### What the exercise asks:
Please give the entries again in full and exactly, without any picture.

### Exercise inputs:
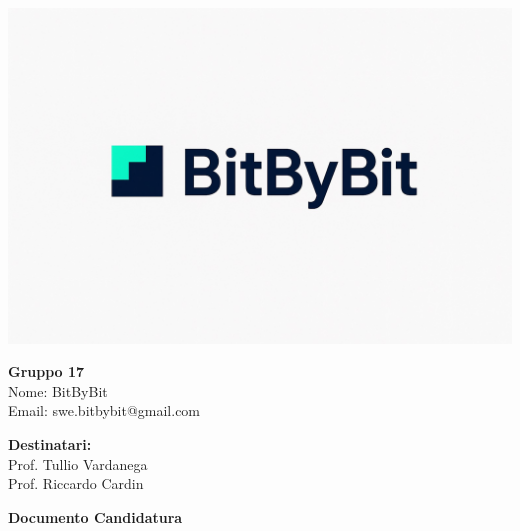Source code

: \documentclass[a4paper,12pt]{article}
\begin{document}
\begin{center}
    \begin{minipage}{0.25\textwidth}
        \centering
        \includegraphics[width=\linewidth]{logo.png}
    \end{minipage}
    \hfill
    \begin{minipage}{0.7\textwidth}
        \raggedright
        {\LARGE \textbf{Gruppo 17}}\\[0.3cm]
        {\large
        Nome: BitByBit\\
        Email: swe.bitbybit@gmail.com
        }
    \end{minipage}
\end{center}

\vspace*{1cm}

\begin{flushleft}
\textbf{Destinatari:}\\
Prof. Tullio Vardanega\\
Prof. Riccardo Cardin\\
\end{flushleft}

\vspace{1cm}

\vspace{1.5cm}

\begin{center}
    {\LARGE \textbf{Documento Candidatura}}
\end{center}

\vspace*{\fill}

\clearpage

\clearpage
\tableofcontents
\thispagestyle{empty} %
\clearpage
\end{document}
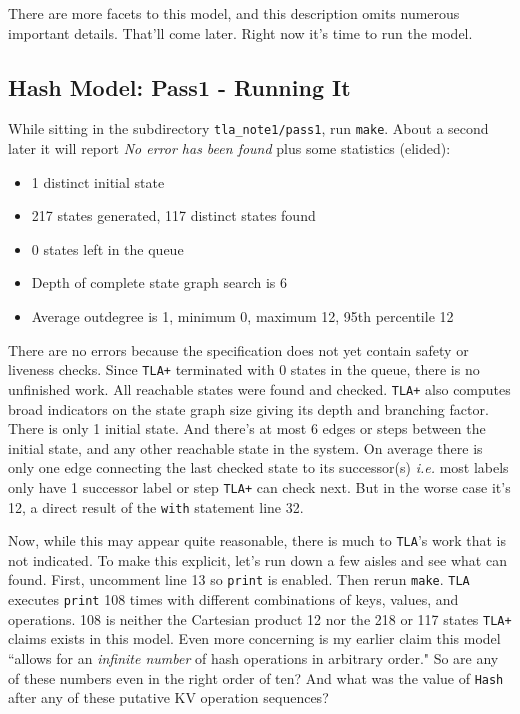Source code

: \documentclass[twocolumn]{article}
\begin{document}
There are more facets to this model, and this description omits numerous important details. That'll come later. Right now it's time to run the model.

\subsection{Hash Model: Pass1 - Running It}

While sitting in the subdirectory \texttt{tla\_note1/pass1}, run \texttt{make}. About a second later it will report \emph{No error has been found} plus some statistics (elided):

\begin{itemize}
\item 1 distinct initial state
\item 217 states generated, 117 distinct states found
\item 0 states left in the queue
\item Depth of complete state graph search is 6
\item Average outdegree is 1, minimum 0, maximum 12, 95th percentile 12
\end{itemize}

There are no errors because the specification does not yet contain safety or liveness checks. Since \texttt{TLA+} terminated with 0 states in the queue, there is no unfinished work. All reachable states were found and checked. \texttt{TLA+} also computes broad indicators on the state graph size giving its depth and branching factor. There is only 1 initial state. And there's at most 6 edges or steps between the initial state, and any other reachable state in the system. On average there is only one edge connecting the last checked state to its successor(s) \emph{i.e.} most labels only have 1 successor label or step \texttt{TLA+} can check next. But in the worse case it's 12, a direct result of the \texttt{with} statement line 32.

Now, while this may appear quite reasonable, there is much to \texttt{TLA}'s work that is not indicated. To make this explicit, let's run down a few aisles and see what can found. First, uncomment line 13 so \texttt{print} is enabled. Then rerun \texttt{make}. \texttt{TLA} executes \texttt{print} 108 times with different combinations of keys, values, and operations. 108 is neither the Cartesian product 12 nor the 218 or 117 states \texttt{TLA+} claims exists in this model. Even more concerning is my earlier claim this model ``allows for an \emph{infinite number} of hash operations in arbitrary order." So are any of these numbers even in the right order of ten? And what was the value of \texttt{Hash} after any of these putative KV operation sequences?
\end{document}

### Answer box:
Source code

: \documentclass[a4paper,12pt]{article}
\begin{document}
\begin{center}
    \begin{minipage}{0.25\textwidth}
        \centering
        \includegraphics[width=\linewidth]{logo.png}
    \end{minipage}
    \hfill
    \begin{minipage}{0.7\textwidth}
        \raggedright
        {\LARGE \textbf{Gruppo 17}}\\[0.3cm]
        {\large
        Nome: BitByBit\\
        Email: swe.bitbybit@gmail.com
        }
    \end{minipage}
\end{center}

\vspace*{1cm}

\begin{flushleft}
\textbf{Destinatari:}\\
Prof. Tullio Vardanega\\
Prof. Riccardo Cardin\\
\end{flushleft}

\vspace{1cm}

\vspace{1.5cm}

\begin{center}
    {\LARGE \textbf{Documento Candidatura}}
\end{center}

\vspace*{\fill}

\clearpage

\clearpage
\tableofcontents
\thispagestyle{empty} %
\clearpage
\end{document}
Source code

: \documentclass[twocolumn]{article}
\begin{document}
There are more facets to this model, and this description omits numerous important details. That'll come later. Right now it's time to run the model.

\subsection{Hash Model: Pass1 - Running It}

While sitting in the subdirectory \texttt{tla\_note1/pass1}, run \texttt{make}. About a second later it will report \emph{No error has been found} plus some statistics (elided):

\begin{itemize}
\item 1 distinct initial state
\item 217 states generated, 117 distinct states found
\item 0 states left in the queue
\item Depth of complete state graph search is 6
\item Average outdegree is 1, minimum 0, maximum 12, 95th percentile 12
\end{itemize}

There are no errors because the specification does not yet contain safety or liveness checks. Since \texttt{TLA+} terminated with 0 states in the queue, there is no unfinished work. All reachable states were found and checked. \texttt{TLA+} also computes broad indicators on the state graph size giving its depth and branching factor. There is only 1 initial state. And there's at most 6 edges or steps between the initial state, and any other reachable state in the system. On average there is only one edge connecting the last checked state to its successor(s) \emph{i.e.} most labels only have 1 successor label or step \texttt{TLA+} can check next. But in the worse case it's 12, a direct result of the \texttt{with} statement line 32.

Now, while this may appear quite reasonable, there is much to \texttt{TLA}'s work that is not indicated. To make this explicit, let's run down a few aisles and see what can found. First, uncomment line 13 so \texttt{print} is enabled. Then rerun \texttt{make}. \texttt{TLA} executes \texttt{print} 108 times with different combinations of keys, values, and operations. 108 is neither the Cartesian product 12 nor the 218 or 117 states \texttt{TLA+} claims exists in this model. Even more concerning is my earlier claim this model ``allows for an \emph{infinite number} of hash operations in arbitrary order." So are any of these numbers even in the right order of ten? And what was the value of \texttt{Hash} after any of these putative KV operation sequences?
\end{document}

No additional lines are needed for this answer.